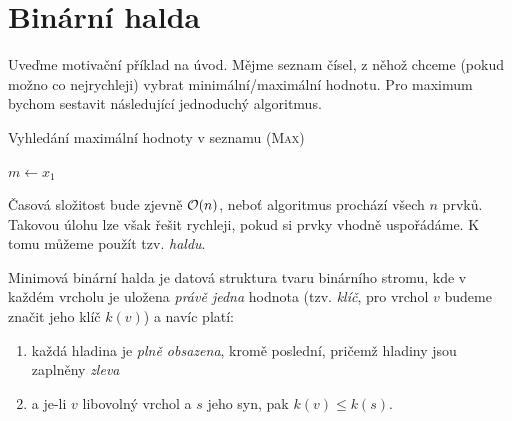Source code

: \section{Binární halda}\label{sec:halda}
Uveďme motivační příklad na úvod. Mějme seznam čísel, z něhož chceme (pokud možno co nejrychleji) vybrat minimální/maximální hodnotu. Pro maximum bychom sestavit následující jednoduchý algoritmus.
\begin{algorithm}\label{alg:max}
    \caption{Vyhledání maximální hodnoty v seznamu (\textsc{Max})}
    $m\gets x_1$\\
\end{algorithm}

Časová složitost bude zjevně $\mathcal{O}(n)$, neboť algoritmus prochází všech $n$ prvků. Takovou úlohu lze však řešit rychleji, pokud si prvky vhodně uspořádáme. K tomu můžeme použít tzv. \emph{haldu}. 
\begin{definition}\label{def:binarni_halda}
    Minimová binární halda je datová struktura tvaru binárního stromu, kde v každém vrcholu je uložena \emph{právě jedna} hodnota (tzv. \emph{klíč}, pro vrchol $v$ budeme značit jeho klíč $k(v)$) a navíc platí:
    \begin{enumerate}[label=(\roman*)]
        \item\label{binhalda_podminka_1} každá hladina je \emph{plně obsazena}, kromě poslední, pričemž hladiny jsou zaplněny \emph{zleva}
        \item\label{binhalda_podminka_2} a je-li $v$ libovolný vrchol a $s$ jeho syn, pak $k(v)\leqslant k(s)$.
    \end{enumerate}
\end{definition}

● ● ● ● ● ● ●

- _Task requirements_
Repeat word for word from the line holding "maximální hodnoty v" down to the last line above, including both.

- _Output below_
    \caption{Vyhledání maximální hodnoty v seznamu (\textsc{Max})}
    $m\gets x_1$\\
\end{algorithm}

Časová složitost bude zjevně $\mathcal{O}(n)$, neboť algoritmus prochází všech $n$ prvků. Takovou úlohu lze však řešit rychleji, pokud si prvky vhodně uspořádáme. K tomu můžeme použít tzv. \emph{haldu}. 
\begin{definition}\label{def:binarni_halda}
    Minimová binární halda je datová struktura tvaru binárního stromu, kde v každém vrcholu je uložena \emph{právě jedna} hodnota (tzv. \emph{klíč}, pro vrchol $v$ budeme značit jeho klíč $k(v)$) a navíc platí:
    \begin{enumerate}[label=(\roman*)]
        \item\label{binhalda_podminka_1} každá hladina je \emph{plně obsazena}, kromě poslední, pričemž hladiny jsou zaplněny \emph{zleva}
        \item\label{binhalda_podminka_2} a je-li $v$ libovolný vrchol a $s$ jeho syn, pak $k(v)\leqslant k(s)$.
    \end{enumerate}
\end{definition}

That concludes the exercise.